Cidades sob comando de mulheres são exemplos em governança urbana
Ainda em minoria no Brasil, países no exterior são destaque na representação feminina no poder público e em inovações ousadas para o futuro das cidades
Nas ruas, as mulheres não são minoria, porém, no âmbito institucional e nas esferas de poder, a presença de mulheres é baixa. Nas eleições de 2016, entre as 10 capitais mais populosas do Brasil, haviam no máximo 28% de candidatas mulheres às prefeituras. De acordo com decisão do STF, a presença de 30% de candidaturas femininas é lei.

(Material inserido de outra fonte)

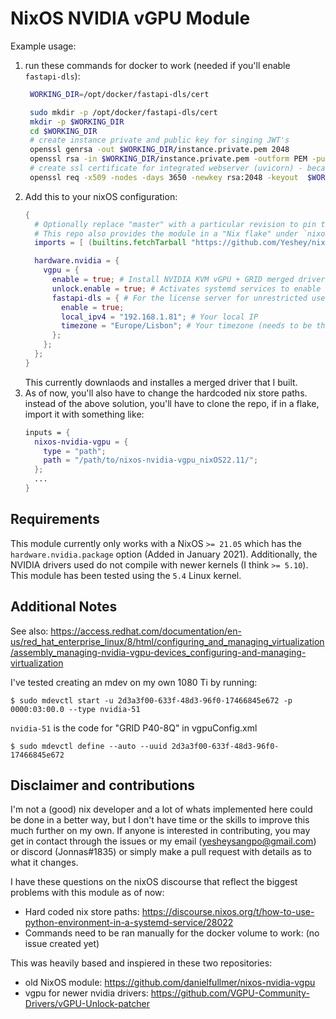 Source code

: # NixOS NVIDIA vGPU Module

Example usage:
1. run these commands for docker to work (needed if you'll enable `fastapi-dls`):
   ```bash
    WORKING_DIR=/opt/docker/fastapi-dls/cert

    sudo mkdir -p /opt/docker/fastapi-dls/cert
    mkdir -p $WORKING_DIR
    cd $WORKING_DIR
    # create instance private and public key for singing JWT's
    openssl genrsa -out $WORKING_DIR/instance.private.pem 2048 
    openssl rsa -in $WORKING_DIR/instance.private.pem -outform PEM -pubout -out $WORKING_DIR/instance.public.pem
    # create ssl certificate for integrated webserver (uvicorn) - because clients rely on ssl
    openssl req -x509 -nodes -days 3650 -newkey rsa:2048 -keyout  $WORKING_DIR/webserver.key -out $WORKING_DIR/webserver.crt
   ```
2. Add this to your nixOS configuration:
    ```nix
    {
      # Optionally replace "master" with a particular revision to pin this dependency.
      # This repo also provides the module in a "Nix flake" under `nixosModules.nvidia-vgpu` output
      imports = [ (builtins.fetchTarball "https://github.com/Yeshey/nixos-nvidia-vgpu_nixOS22.11_WIP/archive/master.tar.gz") ];

      hardware.nvidia = {
        vgpu = {
          enable = true; # Install NVIDIA KVM vGPU + GRID merged driver for consumer cards with vgpu unlocked.
          unlock.enable = true; # Activates systemd services to enable vGPU functionality on using DualCoder/vgpu_unlock project.
          fastapi-dls = { # For the license server for unrestricted use of the vgpu driver in guests
            enable = true;
            local_ipv4 = "192.168.1.81"; # Your local IP
            timezone = "Europe/Lisbon"; # Your timezone (needs to be the same as the tz in the VM)
          };
        };
      };
    }
    ```
    This currently downlaods and installes a merged driver that I built.
3. As of now, you'll also have to change the hardcoded nix store paths. instead of the above solution, you'll have to clone the repo, if in a flake, import it with something like:
    ```nix
    inputs = {
      nixos-nvidia-vgpu = {
        type = "path";
        path = "/path/to/nixos-nvidia-vgpu_nixOS22.11/";
      };
      ...
    }
    ```


## Requirements
This module currently only works with a NixOS `>= 21.05` which has the `hardware.nvidia.package` option (Added in January 2021).
Additionally, the NVIDIA drivers used do not compile with newer kernels (I think `>= 5.10`).
This module has been tested using the `5.4` Linux kernel.

## Additional Notes
See also: https://access.redhat.com/documentation/en-us/red_hat_enterprise_linux/8/html/configuring_and_managing_virtualization/assembly_managing-nvidia-vgpu-devices_configuring-and-managing-virtualization

I've tested creating an mdev on my own 1080 Ti by running:
```shell
$ sudo mdevctl start -u 2d3a3f00-633f-48d3-96f0-17466845e672 -p 0000:03:00.0 --type nvidia-51
```
`nvidia-51` is the code for "GRID P40-8Q" in vgpuConfig.xml
```shell
$ sudo mdevctl define --auto --uuid 2d3a3f00-633f-48d3-96f0-17466845e672
```

## Disclaimer and contributions

I'm not a (good) nix developer and a lot of whats implemented here could be done in a better way, but I don't have time or the skills to improve this much further on my own. If anyone is interested in contributing, you may get in contact through the issues or my email (yesheysangpo@gmail.com) or discord (Jonnas#1835) or simply make a pull request with details as to what it changes.

I have these questions on the nixOS discourse that reflect the biggest problems with this module as of now:
- Hard coded nix store paths: https://discourse.nixos.org/t/how-to-use-python-environment-in-a-systemd-service/28022
- Commands need to be ran manually for the docker volume to work: (no issue created yet)

This was heavily based and inspiered in these two repositories:
- old NixOS module: https://github.com/danielfullmer/nixos-nvidia-vgpu
- vgpu for newer nvidia drivers: https://github.com/VGPU-Community-Drivers/vGPU-Unlock-patcher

A importância da presença feminina nos lugares de poder impacta diretamente na construção, desenvolvimento e mobilidade dos municípios. Isso está relacionado a participação direta da parcela feminina na população, afinal são as que mais se movimentam nas cidades.
No entanto, as decisões que afetam um país inteiro seguem sendo tomadas sem a participação de sequer uma mulher. De acordo com levantamento da ONU, entre 191 países, o Brasil ocupa o 140º lugar no ranking de países com maior representação feminina no Legislativo.
Ainda de acordo com a ONU, o Congresso brasileiro possui atualmente 15% das cadeiras ocupadas por mulheres na Câmara e 14% no Senado.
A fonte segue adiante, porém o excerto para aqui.